◆ Exercise brief ◆
Among the lines below, how many have the string "your" in them? Only the number is wanted.

◆ Records shown ◆
::::
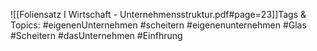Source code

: 
![[Foliensatz I Wirtschaft - Unternehmensstruktur.pdf#page=23]]Tags & Topics:
   #eigenenUnternehmen
   #scheitern
   #eigenenunternehmen
   #Glas
   #Scheitern
   #dasUnternehmen
   #Einfhrung
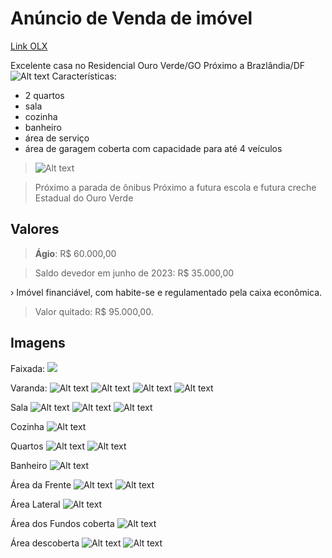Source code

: # Anúncio de Venda de imóvel

[Link OLX](https://df.olx.com.br/distrito-federal-e-regiao/imoveis/casa-no-residencial-ouro-verde-com-2-quartos-garagem-coberta-1195182449?)

Excelente casa no Residencial Ouro Verde/GO
Próximo a Brazlândia/DF
![Alt text](Fotos/Localiza%C3%A7%C3%A3o.png)
Características:

- 2 quartos
- sala
- cozinha
- banheiro
- área de serviço
- área de garagem coberta com capacidade para até 4 veículos

> ![Alt text](Fotos/Planta.png)

> Próximo a parada de ônibus
> Próximo a futura escola e futura creche Estadual do Ouro Verde

## Valores

> **Ágio**: R$ 60.000,00

> Saldo devedor em junho de 2023: R$ 35.000,00

› Imóvel financiável, com habite-se e regulamentado pela caixa econômica.

> Valor quitado: R$ 95.000,00.

## Imagens

Faixada:
![](Fotos/rua.png)

Varanda:
![Alt text](Fotos/varanda.jpeg)
![Alt text](Fotos/varanda1.png)
![Alt text](Fotos/varanda2.jpeg)
![Alt text](Fotos/area%20da%20frente.jpg)

Sala
![Alt text](Fotos/sala.jpeg)
![Alt text](Fotos/sala.jpg)
![Alt text](Fotos/sala2.jpeg)

Cozinha
![Alt text](Fotos/cozinha.jpg)

Quartos
![Alt text](Fotos/quarto.jpg)
![Alt text](Fotos/quarto1.jpeg)

Banheiro
![Alt text](Fotos/banheiro.jpeg)

Área da Frente
![Alt text](Fotos/area%20da%20frente%202.jpg)
![Alt text](Fotos/garagem%20da%20frente.jpeg)

Área Lateral
![Alt text](Fotos/Area%20lateral.jpg)

Área dos Fundos coberta
![Alt text](Fotos/area%20dos%20fundos%202.jpg)

Área descoberta
![Alt text](Fotos/fundos.jpg)
![Alt text](Fotos/fundos2.jpg)
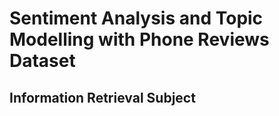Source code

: <div id="header">
  <h1><strong>Sentiment Analysis and Topic Modelling with Phone Reviews Dataset</strong></h1>
  <h2>Information Retrieval Subject</h2>
</div>

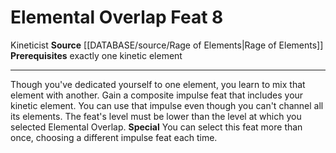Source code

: ﻿---
feat: Elemental Overlap
id: '4194'
level: '8'
name: Elemental Overlap
prerequisite: exactly one kinetic element
rarity: Common
source: '[[DATABASE/source/Rage of Elements|Rage of Elements]]'
trait:
- '[[DATABASE/trait/Kineticist|Kineticist]]'
type: Feat

---
# Elemental Overlap <span class="item-type">Feat 8</span>

<span class="item-trait">Kineticist</span>
**Source** [[DATABASE/source/Rage of Elements|Rage of Elements]]
**Prerequisites** exactly one kinetic element

---
Though you've dedicated yourself to one element, you learn to mix that element with another. Gain a composite impulse feat that includes your kinetic element. You can use that impulse even though you can't channel all its elements. The feat's level must be lower than the level at which you selected Elemental Overlap.
**Special** You can select this feat more than once, choosing a different impulse feat each time.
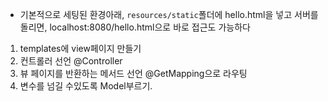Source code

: 
- 기본적으로 세팅된 환경아래, `resources/static`폴더에 hello.html을 넣고 서버를 돌리면, localhost:8080/hello.html으로 바로 접근도 가능하다

1. templates에 view페이지 만들기
2. 컨트롤러 선언 @Controller
3. 뷰 페이지를 반환하는 메서드 선언  @GetMapping으로 라우팅
4. 변수를 넘길 수있도록 Model부르기. 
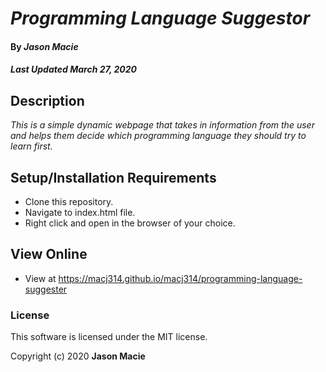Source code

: # _Programming Language Suggestor_

#### By _**Jason Macie**_
##### _Last Updated March 27, 2020_

## Description

_This is a simple dynamic webpage that takes in information from the user and helps them decide which programming language they should
try to learn first._

## Setup/Installation Requirements

* Clone this repository.
* Navigate to index.html file.
* Right click and open in the browser of your choice.

## View Online

* View at https://macj314.github.io/macj314/programming-language-suggester

### License

This software is licensed under the MIT license.

Copyright (c) 2020 **Jason Macie**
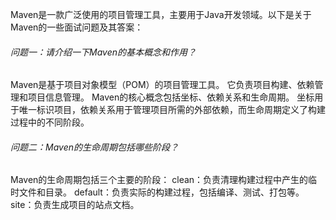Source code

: Maven是一款广泛使用的项目管理工具，主要用于Java开发领域。以下是关于Maven的一些面试问题及其答案：

###### 问题一：请介绍一下Maven的基本概念和作用？

Maven是基于项目对象模型（POM）的项目管理工具。
它负责项目构建、依赖管理和项目信息管理。
Maven的核心概念包括坐标、依赖关系和生命周期。
坐标用于唯一标识项目，依赖关系用于管理项目所需的外部依赖，而生命周期定义了构建过程中的不同阶段。

###### 问题二：Maven的生命周期包括哪些阶段？
Maven的生命周期包括三个主要的阶段：
clean：负责清理构建过程中产生的临时文件和目录。
default：负责实际的构建过程，包括编译、测试、打包等。
site：负责生成项目的站点文档。   

​                               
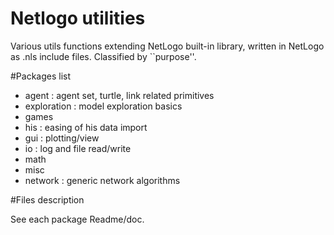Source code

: Netlogo utilities
=====

Various utils functions extending NetLogo built-in library, written in NetLogo as .nls include files.
Classified by ``purpose''.

#Packages list
<ul>
<li>agent : agent set, turtle, link related primitives</li>
<li>exploration : model exploration basics</li>
<li>games</li>
<li>his : easing of his data import</li>
<li>gui : plotting/view</li>
<li>io : log and file read/write</li>
<li>math</li>
<li>misc</li>
<li>network : generic network algorithms</li>
</ul>

#Files description

See each package Readme/doc.

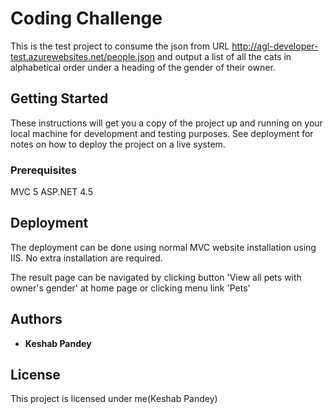 # Coding Challenge

This is the test project to  consume the json from URL http://agl-developer-test.azurewebsites.net/people.json and output a list of all the cats in alphabetical order under a heading of the gender of their owner.

## Getting Started

These instructions will get you a copy of the project up and running on your local machine for development and testing purposes. See deployment for notes on how to deploy the project on a live system.

### Prerequisites

MVC 5
ASP.NET 4.5

## Deployment

The deployment can be done using normal MVC website installation using IIS. No extra installation are required.

The result page can be navigated by clicking button 'View all pets with owner's gender' at home page or clicking menu link 'Pets'

## Authors

* **Keshab Pandey** 

## License

This project is licensed under me(Keshab Pandey)

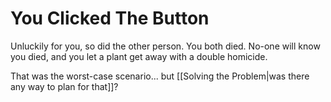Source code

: # You Clicked The Button
Unluckily for you, so did the other person. You both died. No-one will know you died, and you let a plant get away with a double homicide.

That was the worst-case scenario... but [[Solving the Problem|was there any way to plan for that]]?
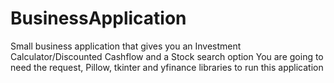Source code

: # BusinessApplication
Small business application that gives you an Investment Calculator/Discounted Cashflow and a Stock search option
You are going to need the request, Pillow, tkinter and yfinance libraries to run this application 
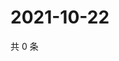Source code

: # 2021-10-22

共 0 条

<!-- BEGIN WEIBO -->
<!-- 最后更新时间 Fri Oct 22 2021 08:54:00 GMT+0800 (China Standard Time) -->

<!-- END WEIBO -->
::::
◆ Solution ◆
3